Payday: The Heist Review
Developer: Overkill Studios / Publisher: Sony Online Entertainment / Played on: PlayStation 3 (also available on Steam) / Price: $19.99 / ESRB: Mature 17+ (Blood, Drug Reference, Intense Violence, Strong Language)
Original IP shooters released on downloadable platforms are still a rare thing in 2011, even more so when you try to count the number of such shooters that are actually good (Blacklight: Tango Down? Breach?). The latest entry in this category, Payday: The Heist, takes the robbery premise and goes full bore, down to the Reservoir Dogs suits and the clown masks. It’s a little Left 4 Dead in its party-of-four design but with the urgency of get-in-get-out thievery.
As heists depicted in entertainment media go, Payday: The Heist is remarkable solely for being a shameless ripoff of the Michael Mann film Heat. All you have to do is play the first mission to be convinced. The setting is reminiscent of the climactic bank robbery from the film, the music bears a striking resemblance to the movie’s soundtrack, and there’s even a character who nickname’s someone ‘Slick’. You wonder if developer Overkill Software and publisher Sony Online Entertainment actually asked Mann for the rights.

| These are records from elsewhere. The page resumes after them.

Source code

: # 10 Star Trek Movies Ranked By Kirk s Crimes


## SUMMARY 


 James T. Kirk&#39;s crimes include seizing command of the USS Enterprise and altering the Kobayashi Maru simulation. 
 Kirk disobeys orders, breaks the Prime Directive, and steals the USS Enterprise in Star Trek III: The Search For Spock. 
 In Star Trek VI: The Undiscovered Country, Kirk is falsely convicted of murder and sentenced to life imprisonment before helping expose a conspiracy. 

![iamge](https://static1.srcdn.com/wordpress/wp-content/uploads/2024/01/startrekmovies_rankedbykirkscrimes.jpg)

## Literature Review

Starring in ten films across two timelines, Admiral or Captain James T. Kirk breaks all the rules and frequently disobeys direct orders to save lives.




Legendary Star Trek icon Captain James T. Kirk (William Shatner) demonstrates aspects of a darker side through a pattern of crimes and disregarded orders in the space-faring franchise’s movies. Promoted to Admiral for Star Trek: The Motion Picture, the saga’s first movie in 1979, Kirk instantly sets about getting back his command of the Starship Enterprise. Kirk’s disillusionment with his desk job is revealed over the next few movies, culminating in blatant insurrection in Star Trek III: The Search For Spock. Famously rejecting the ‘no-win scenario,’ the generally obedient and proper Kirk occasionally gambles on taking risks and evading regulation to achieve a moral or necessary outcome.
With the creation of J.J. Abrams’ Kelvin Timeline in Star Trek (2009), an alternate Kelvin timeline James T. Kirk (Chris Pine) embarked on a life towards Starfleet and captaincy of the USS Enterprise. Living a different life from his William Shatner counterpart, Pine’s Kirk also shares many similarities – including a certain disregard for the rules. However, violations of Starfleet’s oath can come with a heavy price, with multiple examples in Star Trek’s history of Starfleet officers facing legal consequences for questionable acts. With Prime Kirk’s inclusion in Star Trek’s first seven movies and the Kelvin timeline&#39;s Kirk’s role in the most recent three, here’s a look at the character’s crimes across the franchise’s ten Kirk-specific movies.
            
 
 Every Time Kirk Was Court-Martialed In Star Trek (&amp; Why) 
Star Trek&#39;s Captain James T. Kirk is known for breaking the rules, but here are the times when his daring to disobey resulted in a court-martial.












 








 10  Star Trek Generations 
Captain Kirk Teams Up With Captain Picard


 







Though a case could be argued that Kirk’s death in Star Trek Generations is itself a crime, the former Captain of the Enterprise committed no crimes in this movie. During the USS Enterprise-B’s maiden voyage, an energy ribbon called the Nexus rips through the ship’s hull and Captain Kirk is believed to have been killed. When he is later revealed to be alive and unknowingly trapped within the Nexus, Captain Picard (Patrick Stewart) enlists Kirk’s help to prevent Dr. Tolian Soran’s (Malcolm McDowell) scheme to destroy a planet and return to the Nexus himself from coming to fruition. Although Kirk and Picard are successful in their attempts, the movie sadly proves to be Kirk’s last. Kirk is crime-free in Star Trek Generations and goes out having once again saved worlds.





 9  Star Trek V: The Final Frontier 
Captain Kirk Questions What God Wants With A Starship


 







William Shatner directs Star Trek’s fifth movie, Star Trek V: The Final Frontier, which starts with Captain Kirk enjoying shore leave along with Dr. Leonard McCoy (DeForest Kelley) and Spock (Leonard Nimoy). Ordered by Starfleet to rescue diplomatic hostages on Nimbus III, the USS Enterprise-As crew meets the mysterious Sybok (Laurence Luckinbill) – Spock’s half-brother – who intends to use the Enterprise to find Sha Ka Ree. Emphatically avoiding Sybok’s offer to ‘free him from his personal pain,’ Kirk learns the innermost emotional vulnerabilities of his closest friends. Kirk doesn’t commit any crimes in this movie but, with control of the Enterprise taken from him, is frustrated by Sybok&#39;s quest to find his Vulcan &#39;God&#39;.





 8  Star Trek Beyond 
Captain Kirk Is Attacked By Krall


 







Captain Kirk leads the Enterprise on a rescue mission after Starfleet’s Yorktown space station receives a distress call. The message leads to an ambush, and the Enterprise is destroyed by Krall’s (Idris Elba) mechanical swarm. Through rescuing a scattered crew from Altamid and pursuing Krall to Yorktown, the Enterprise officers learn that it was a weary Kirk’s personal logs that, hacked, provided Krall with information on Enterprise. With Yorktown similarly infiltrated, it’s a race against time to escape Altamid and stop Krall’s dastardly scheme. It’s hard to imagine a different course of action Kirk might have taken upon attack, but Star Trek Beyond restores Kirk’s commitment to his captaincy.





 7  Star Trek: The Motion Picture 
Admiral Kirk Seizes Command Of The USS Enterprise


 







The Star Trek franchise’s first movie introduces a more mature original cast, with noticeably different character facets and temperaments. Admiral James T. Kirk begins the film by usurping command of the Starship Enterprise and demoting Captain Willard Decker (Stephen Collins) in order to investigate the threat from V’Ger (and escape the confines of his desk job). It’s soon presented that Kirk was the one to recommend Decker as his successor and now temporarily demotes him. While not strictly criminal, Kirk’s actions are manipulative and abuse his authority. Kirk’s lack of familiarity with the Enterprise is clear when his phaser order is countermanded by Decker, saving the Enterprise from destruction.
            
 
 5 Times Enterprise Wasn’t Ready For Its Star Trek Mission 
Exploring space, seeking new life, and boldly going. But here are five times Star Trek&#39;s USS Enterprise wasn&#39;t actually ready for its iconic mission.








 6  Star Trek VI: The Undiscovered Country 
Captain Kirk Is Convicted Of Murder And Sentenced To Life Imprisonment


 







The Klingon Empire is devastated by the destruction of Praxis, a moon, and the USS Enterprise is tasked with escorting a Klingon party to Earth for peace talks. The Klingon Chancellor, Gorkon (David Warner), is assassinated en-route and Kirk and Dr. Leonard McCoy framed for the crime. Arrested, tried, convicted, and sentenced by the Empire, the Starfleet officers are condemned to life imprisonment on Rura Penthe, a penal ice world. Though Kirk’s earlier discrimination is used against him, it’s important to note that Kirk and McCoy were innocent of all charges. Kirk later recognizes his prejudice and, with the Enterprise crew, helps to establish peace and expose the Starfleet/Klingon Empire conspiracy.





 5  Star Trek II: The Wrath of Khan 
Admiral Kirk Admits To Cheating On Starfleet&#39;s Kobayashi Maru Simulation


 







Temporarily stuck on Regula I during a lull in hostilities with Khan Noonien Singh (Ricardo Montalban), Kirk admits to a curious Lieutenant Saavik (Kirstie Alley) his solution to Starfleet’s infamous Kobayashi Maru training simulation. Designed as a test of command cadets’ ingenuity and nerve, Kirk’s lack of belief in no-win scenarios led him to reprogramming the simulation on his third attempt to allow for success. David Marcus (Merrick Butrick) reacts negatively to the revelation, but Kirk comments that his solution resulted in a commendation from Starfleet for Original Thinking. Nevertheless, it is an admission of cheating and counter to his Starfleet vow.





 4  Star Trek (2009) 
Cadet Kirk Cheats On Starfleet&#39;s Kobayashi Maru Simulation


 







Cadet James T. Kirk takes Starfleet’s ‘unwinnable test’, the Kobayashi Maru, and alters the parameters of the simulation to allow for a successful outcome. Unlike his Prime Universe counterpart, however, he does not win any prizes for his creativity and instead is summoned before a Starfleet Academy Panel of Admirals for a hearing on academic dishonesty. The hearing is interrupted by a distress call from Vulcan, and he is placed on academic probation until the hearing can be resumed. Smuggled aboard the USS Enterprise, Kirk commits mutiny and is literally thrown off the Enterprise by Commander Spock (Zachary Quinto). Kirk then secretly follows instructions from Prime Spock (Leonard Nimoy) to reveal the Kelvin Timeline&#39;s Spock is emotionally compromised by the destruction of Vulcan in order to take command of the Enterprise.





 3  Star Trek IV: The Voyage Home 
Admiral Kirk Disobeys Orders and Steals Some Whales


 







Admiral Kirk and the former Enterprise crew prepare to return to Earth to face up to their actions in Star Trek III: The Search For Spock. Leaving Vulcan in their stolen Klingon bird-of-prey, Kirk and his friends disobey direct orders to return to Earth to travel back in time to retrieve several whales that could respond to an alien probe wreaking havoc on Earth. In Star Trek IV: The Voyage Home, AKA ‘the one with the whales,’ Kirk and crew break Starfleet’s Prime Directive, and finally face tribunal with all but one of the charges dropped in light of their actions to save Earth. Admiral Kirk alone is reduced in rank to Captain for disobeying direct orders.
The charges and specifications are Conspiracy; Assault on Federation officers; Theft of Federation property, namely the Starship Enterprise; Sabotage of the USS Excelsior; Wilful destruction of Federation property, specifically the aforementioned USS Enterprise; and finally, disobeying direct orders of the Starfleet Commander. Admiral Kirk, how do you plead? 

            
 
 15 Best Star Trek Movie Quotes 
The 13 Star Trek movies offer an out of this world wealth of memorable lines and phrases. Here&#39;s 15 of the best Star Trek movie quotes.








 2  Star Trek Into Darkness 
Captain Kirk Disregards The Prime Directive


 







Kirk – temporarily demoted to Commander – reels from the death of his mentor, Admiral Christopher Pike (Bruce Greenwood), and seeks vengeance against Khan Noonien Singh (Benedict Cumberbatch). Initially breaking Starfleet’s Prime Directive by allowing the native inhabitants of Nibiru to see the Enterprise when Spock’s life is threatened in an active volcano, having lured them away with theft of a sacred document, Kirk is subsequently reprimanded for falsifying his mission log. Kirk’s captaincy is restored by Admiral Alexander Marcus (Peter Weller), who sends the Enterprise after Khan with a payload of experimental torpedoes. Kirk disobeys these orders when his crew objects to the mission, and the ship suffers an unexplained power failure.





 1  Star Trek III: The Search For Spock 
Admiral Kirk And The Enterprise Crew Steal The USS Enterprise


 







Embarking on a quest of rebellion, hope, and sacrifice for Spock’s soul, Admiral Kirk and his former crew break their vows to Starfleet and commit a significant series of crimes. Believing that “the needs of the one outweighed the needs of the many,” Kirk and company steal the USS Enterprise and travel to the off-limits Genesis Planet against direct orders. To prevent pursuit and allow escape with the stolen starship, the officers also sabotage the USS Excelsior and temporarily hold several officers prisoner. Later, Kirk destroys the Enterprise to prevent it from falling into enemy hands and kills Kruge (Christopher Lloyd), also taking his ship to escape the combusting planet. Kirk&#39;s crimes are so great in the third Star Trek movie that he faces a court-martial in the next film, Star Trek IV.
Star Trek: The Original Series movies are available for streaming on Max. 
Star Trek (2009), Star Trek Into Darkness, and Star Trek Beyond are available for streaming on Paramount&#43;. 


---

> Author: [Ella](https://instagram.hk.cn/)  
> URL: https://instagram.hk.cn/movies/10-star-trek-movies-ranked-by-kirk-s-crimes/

Not that any of this is a bad thing. Payday: The Heist follows the same format of multi-goal mission-based online cooperative set-ups that we’ve seen in other shooters like Battlefield 3, Homefront and last year’s Medal of Honor. And you’ll certainly be jumping from goal to goal, regardless if the game-scripted plan “all goes to hell” or actually goes as planned. It’s never as simple as methodically breaking through each barrier leading to the vault. Sometimes you have to take time to get the various implements needed to break those barriers. At one point we had to force a double-crossing robber out of a van. To do that, we needed to start a fire with gas, but not before we had to track down the gas cans needed to do the job.
Often the goal is to simply take out the law enforcement who try to stop the heist and block your escape. Not that I have a problem with authority (generally) but I did find these straightforward shooting sections to be the most enjoyable part of Payday: The Heist, which says something considering how the steady stream of first person shooters in the last 12 months can burn out many folks. Maybe I enjoyed these parts because about two hours into Payday: The Heist, the game began to resemble–of all things–a non-rails version of Sega’s Virtua Cop, just from a bad guy perspective. I blame that on three things: 1) the high number of enemies, more than your average shooter 2) the penalties for shooting hostages, and 3) like Virtua Cop, you can tell that English isn’t the native language of the voice actors, possibly related to the fact that Overkill is based in Sweden.
Visuals and Sound
If you remind yourself this is a downloadable game of modest size, perhaps you can keep expectations low on the visuals. While many of the textures are unremarkable, the graphics aren’t abysmal to the point of being distracting. There’s also sufficient blood for those of you who need your gore fix. With all these urban areas, Overkill got away with a lot of right-angle level design with office spaces and generic buildings. As mentioned, while the settings are meant to look traditionally American, the voice acting sounds amusingly foreign. The Heat-influenced music does its job in conveying a sense of tension and urgency needed for a fast-paced game like this, but none of the tracks are especially memorable. And while the ambiguously-accented voice acting is amusing for both the robbers and the cops, it does hold the game back from reaching its full potential in immersive believability.
The enemy AI is impressive, displaying both a believable sense of accuracy and a conservative sense of using cover often. If you’re the antsy team player type who thinks you can take on the SWAT teams on your own while leaving your buddies to focus on the specific mission goals, you often won’t get far. You especially won’t get far if you play solo and stray from your AI buddies. You and your AI-controlled team or human buddies will also have the ability to heal each other; it’s game over when all four players are down.
The ideal situation is to have a full team of friendly human members. My most memorable moments came when two members were happy focusing on the non-shooting goals, while the other two took care of the incoming SWAT. Those agreed-upon roles made for some very succinct missions, even the ones where the game tried to throw curveballs at us. Just don’t hold your breath in forming such an agreeable team of strangers all the time, or you can try to convince three of your most trusted and skilled friends to buy this.
While it is an original IP with a novel concept, the fact that it only features six missions and is initially available at a price point of $19.99 (Steam and PlayStation 3) makes Payday: The Heist a tough sell for the average shooter fan in an early holiday period that is seeing both a new Battlefield and a new Call of Duty. It doesn’t break any ground but it is this level of familiarity that makes it easy to control right from the beginning, as it uses the standard issue FPS button layout. If you do have friends who can’t get enough of heists, then Payday is a fine choice and an arguable target for a lawsuit from Michael Mann.